Just to clarify, this is more of a concept piece, not an actual product. We are 
trying to roadmap features and integration points for the next 18 months.




________________________________
From: Bryan Minihan <bjmini...@gmail.com>
To: erpdesigner <erpdesig...@yahoo.com>; disc...@ixda.org
Sent: Fri, November 20, 2009 1:04:59 PM
Subject: RE: [IxDA Discuss] Question on brainstorming personas

Oh, my favorite kind of project =]

One way to reduce the amount of brainpower to follow your methodology for a
global, every-man system would be to reduce the size of your first-run
audience.

That is, if you don't yet know what the goals, tasks and workflows are, why
assume the first launch will hit 7 billion people the first day?

Why not make the assumption now that the initial audience will be:
US-centric, easily reached folks who are already interested in the concept,
if not financially interested in the viability of the project.

That's who your first month's audience will be, anyway.

>From there, establish some basic caveats to prevent painting yourself out of
a global audience (localized, lacking obscure cultural references, etc).

Make the 2nd run your global audience, and if the 1st was successful enough,
you'll get the funding to research the folks you're looking for. 

Executives/Marketing Folks/Wonks often want to fast track projects and cut
out all the paperwork required to really define it properly.  Yet when you
state (very realistically) that no just-launched app has every achieved its
visionary audience the first month, they call you crazy.

Bryan

-----Original Message-----
From: discuss-boun...@lists.interactiondesigners.com
[mailto:discuss-boun...@lists.interactiondesigners.com] On Behalf Of
erpdesigner
Sent: Friday, November 20, 2009 2:26 PM
To: disc...@ixda.org
Subject: [IxDA Discuss] Question on brainstorming personas

Guys,

I have a question on the methodology for personas - 

I'm doing a project right now that we are trying to fastrack and get off the
ground by doing some collaborative brainstorming with the product marketing
folks.

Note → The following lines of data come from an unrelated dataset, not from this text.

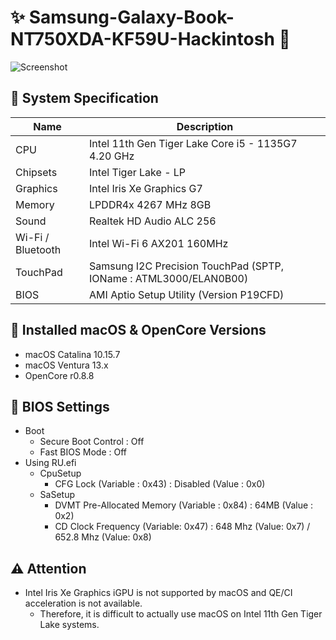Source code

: # ✨ Samsung-Galaxy-Book-NT750XDA-KF59U-Hackintosh 🌌

![Screenshot](https://user-images.githubusercontent.com/61459016/210082015-4a2a386f-f12f-47b4-beba-b199d8c6b4d7.png)

## 🌿 System Specification
| Name | Description |
| - | - |
| CPU | Intel 11th Gen Tiger Lake Core i5 - 1135G7 4.20 GHz |
| Chipsets | Intel Tiger Lake - LP |
| Graphics | Intel Iris Xe Graphics G7 |
| Memory | LPDDR4x 4267 MHz 8GB |
| Sound | Realtek HD Audio ALC 256 |
| Wi-Fi / Bluetooth | Intel Wi-Fi 6 AX201 160MHz |
| TouchPad | Samsung I2C Precision TouchPad (SPTP, IOName : ATML3000/ELAN0B00) |
| BIOS | AMI Aptio Setup Utility (Version P19CFD) |

## 🍃 Installed macOS & OpenCore Versions
- macOS Catalina 10.15.7
- macOS Ventura 13.x
- OpenCore r0.8.8

## 🍁 BIOS Settings
- Boot
  - Secure Boot Control : Off
  - Fast BIOS Mode : Off
- Using RU.efi
  - CpuSetup
    - CFG Lock (Variable : 0x43) : Disabled (Value : 0x0)
  - SaSetup
    - DVMT Pre-Allocated Memory (Variable : 0x84) : 64MB (Value : 0x2)
    - CD Clock Frequency (Variable: 0x47) : 648 Mhz (Value: 0x7) / 652.8 Mhz (Value: 0x8) 

## ⚠️ Attention
- Intel Iris Xe Graphics iGPU is not supported by macOS and QE/CI acceleration is not available.
  - Therefore, it is difficult to actually use macOS on Intel 11th Gen Tiger Lake systems.
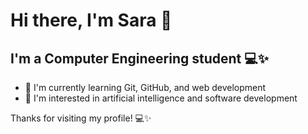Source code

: # Hi there, I'm Sara 👋

## I'm a Computer Engineering student 💻✨



- 🔭 I'm currently learning Git, GitHub, and web development  
- 🌱 I'm interested in artificial intelligence and software development  

Thanks for visiting my profile! 💻✨

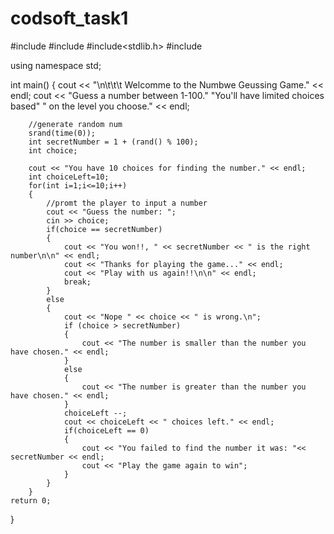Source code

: # codsoft_task1

#include<iostream>
#include<cstdlib>
#include<stdlib.h>
#include<ctime>

using namespace std;

int main()
{
    cout << "\n\t\t\t Welcomme to the Numbwe Geussing Game." << endl;
    cout << "Guess a number between 1-100."
            "You'll have limited choices based"
            " on the level you choose."
        << endl;

        //generate random num
        srand(time(0));
        int secretNumber = 1 + (rand() % 100);
        int choice;

        cout << "You have 10 choices for finding the number." << endl;
        int choiceLeft=10;
        for(int i=1;i<=10;i++)
        {
            //promt the player to input a number
            cout << "Guess the number: ";
            cin >> choice;
            if(choice == secretNumber)
            {
                cout << "You won!!, " << secretNumber << " is the right number\n\n" << endl;
                cout << "Thanks for playing the game..." << endl;
                cout << "Play with us again!!\n\n" << endl;
                break;
            }
            else
            {
                cout << "Nope " << choice << " is wrong.\n";
                if (choice > secretNumber)
                {
                    cout << "The number is smaller than the number you have chosen." << endl;
                }
                else
                {
                    cout << "The number is greater than the number you have chosen." << endl;
                }
                choiceLeft --;
                cout << choiceLeft << " choices left." << endl;
                if(choiceLeft == 0)
                {
                    cout << "You failed to find the number it was: "<< secretNumber << endl;
                    cout << "Play the game again to win";
                }
            }
        }
    return 0;
}
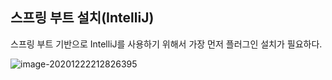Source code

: ## 스프링 부트 설치(IntelliJ)

스프링 부트 기반으로 IntelliJ를 사용하기 위해서 가장 먼저 플러그인 설치가 필요하다.



![image-20201222212826395](C:\Users\Hatae\AppData\Roaming\Typora\typora-user-images\image-20201222212826395.png)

We haven't done any user research, have no budget for such research,
we have no product requirements, etc. I'm supposed to have concept
wireframes by mid december. The users are global and across a wide spectrum
of socio/economoc strata and geographic locations.

So question, I'm following the following process for brainstorming around
the interface:

1) Brainstorm Issues/problems we are trying to solve
2) Brainstorm user characteristics and then turn those characteristics into
a couple of personas
3) From the personas, brainstorms goals, and user tasks.
4) Flow out the user tasks.
5) Start turning the tasks into a high level structure and either quickly
brainstorm on a paper some drawing around either a vertical slice of the UI
or a top level horizontal slice.
6) After the fact, go out and find users who fit the characteristics of the
personas and either create new personas, or validate the pretend personas.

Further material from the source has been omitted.